Mumbai: The country's current account deficit (CAD), which had touched a record high of 4.2 percent last fiscal, is likely to moderate to 3.1 percent of GDP in the current financial year on the back of import moderation and the strengthening rupee, said rating agency Crisil on Monday.
"Going forward, we expect further moderation in imports due to slower growth and some appreciation in the rupee. This is likely to bring the CAD down to around 3.1 percent of GDP for 2012-13 with the rupee expected around 53 per dollar by the end of March," the report said.
The CAD, which is the difference between the forex earned and expended, has come down to 3.9 percent in the first quarter of this fiscal from a high 4.5 percent in the Q4 of last fiscal on the back of slowing imports.
In absolute terms, the CAD came down to USD 16.6 billion in first quarter of this fiscal against USD 21.8 billion in Q4 of FY'12.
"Among the major components of the current account, trade deficit fell by 5.6 percent and surplus on invisibles also fell by 5.6 percent y-o-y. The invisibles surplus was able to finance only 61 percent of the trade deficit," the report said.
As per the report, imports saw a reduction of 3.6 percent to USD 119.2 billion in the first quarter as against USD 123.7 billion a year ago.
Driven by a massive spike in oil and gold imports, which pushed up the trade deficit to historic high, the current account deficit hit all-time high of 4.2 percent of GDP in FY12 at USD 78.2 billion.
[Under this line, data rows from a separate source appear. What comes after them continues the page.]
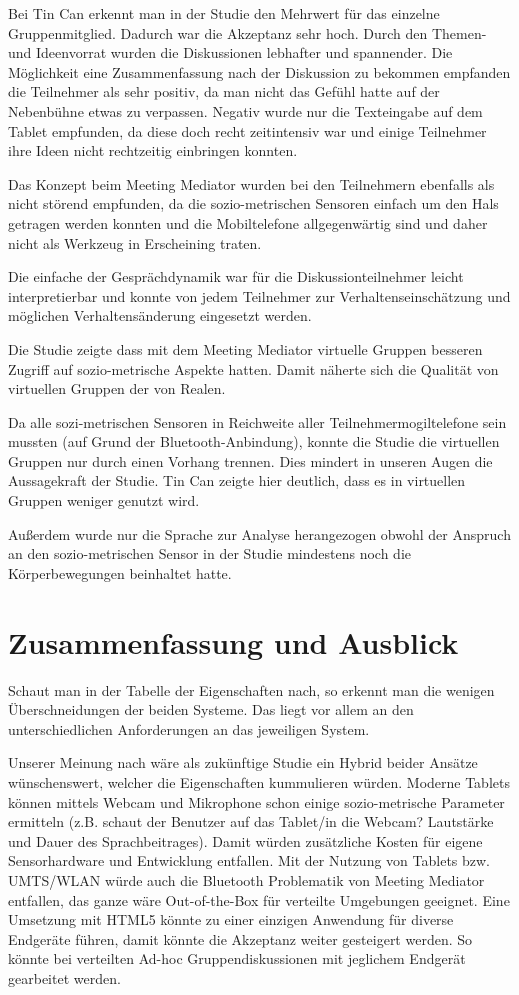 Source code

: \documentclass{seminarvorlage}
\begin{document}
Bei Tin Can erkennt man in der Studie den Mehrwert für das einzelne
Gruppenmitglied. Dadurch war die Akzeptanz sehr hoch. Durch den Themen- und
Ideenvorrat wurden die Diskussionen lebhafter und spannender. Die
Mög\-lich\-keit eine Zusammenfassung nach der Diskussion zu bekommen empfanden die Teilnehmer
als sehr positiv, da man nicht das Gefühl hatte auf der Nebenbühne etwas zu
verpassen. Negativ wurde nur die Texteingabe auf dem Tablet empfunden, da diese
doch recht zeitintensiv war und einige Teilnehmer ihre Ideen nicht rechtzeitig
einbringen konnten.

Das Konzept beim Meeting Mediator wurden bei den Teilnehmern ebenfalls als nicht
störend empfunden, da die sozio-metrischen Sensoren einfach um den Hals getragen
werden konnten und die Mobiltelefone allgegenwärtig sind und daher nicht als
Werkzeug in Erscheining traten.

Die einfache der Gesprächdynamik war für die Diskussionteilnehmer leicht
interpretierbar und konnte von jedem Teilnehmer zur Verhaltenseinschätzung und
möglichen Verhaltensänderung eingesetzt werden.

Die Studie zeigte dass mit dem Meeting Mediator virtuelle Gruppen besseren
Zugriff auf sozio-metrische Aspekte hatten. Damit näherte sich  die Qualität von
virtuellen Gruppen der von Realen.

Da alle sozi-metrischen Sensoren in Reichweite aller Teilnehmermogiltelefone
sein mussten (auf Grund der Bluetooth-Anbindung), konnte die Studie die
virtuellen Gruppen nur durch einen Vorhang trennen. Dies mindert in unseren
Augen die Aussagekraft der Studie. Tin Can zeigte hier deutlich, dass es in
virtuellen Gruppen weniger genutzt wird.

Außerdem wurde nur die Sprache zur Analyse herangezogen obwohl der Anspruch an
den sozio-metrischen Sensor in der Studie mindestens noch die Körperbewegungen
beinhaltet hatte.

\section{Zusammenfassung und Ausblick}
Schaut man in der Tabelle der Eigenschaften nach, so erkennt man die wenigen
Überschneidungen der beiden Systeme. Das liegt vor allem an den
unterschiedlichen Anforderungen an das jeweiligen System.

Unserer Meinung nach wäre als zukünftige Studie ein Hybrid beider Ansätze
wünschenswert, welcher die Eigenschaften kummulieren würden. Moderne Tablets
können mittels Webcam und Mikrophone schon einige sozio-metrische Parameter
ermitteln (z.B. schaut der Benutzer auf das Tablet/in die Webcam? Lautstärke
und Dauer des Sprachbeitrages). Damit würden zusätzliche Kosten für eigene
Sensorhardware und Entwicklung entfallen. Mit der Nutzung von Tablets bzw.
UMTS/WLAN würde auch die Bluetooth Problematik von Meeting Mediator entfallen,
das ganze wäre Out-of-the-Box für verteilte Umgebungen geeignet. Eine Umsetzung
mit HTML5 könnte zu einer einzigen Anwendung für diverse Endgeräte führen, damit
könnte die Akzeptanz weiter gesteigert werden. So könnte bei verteilten
Ad-hoc Gruppendiskussionen mit jeglichem Endgerät gearbeitet werden. 
\end{document}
This was the highest ever CAD both in percentage and in absolute terms. In FY11, the CAD was only USD 46 billion or 2.7 percent of GDP.
Referring to balance of payment (BoP) turning positive, the report said, "Lower current account deficit and stable capital inflows in Q1 of FY13 as against Q4 of FY12 eased the pressure on BoP and pulled it out of the negative zone."
It can be noted that the pressure on CAD had pushed up the BoP too in the third quarter of last fiscal, due to a large increase in imports.
However, a report from Kotak Research says despite the BoP turning positive in Q1, the overall BoP deficit in the current fiscal is likely to be USD 8.4 billion, which will see a higher CAD at around 4.1 percent in FY13.
"The BoP out-turn is marginally positive at USD 0.5 billion for 1Q. However, we do not think this is likely to sustain and expect the fiscal-end BoP deficit at USD 8.4 billion," the Kotak report said.
"We now estimate the CAD to worsen to 4.1 percent of GDP this fiscal under our base-case scenario of oil at USD 110 a barrel compared to our earlier estimate of 3.6 percent.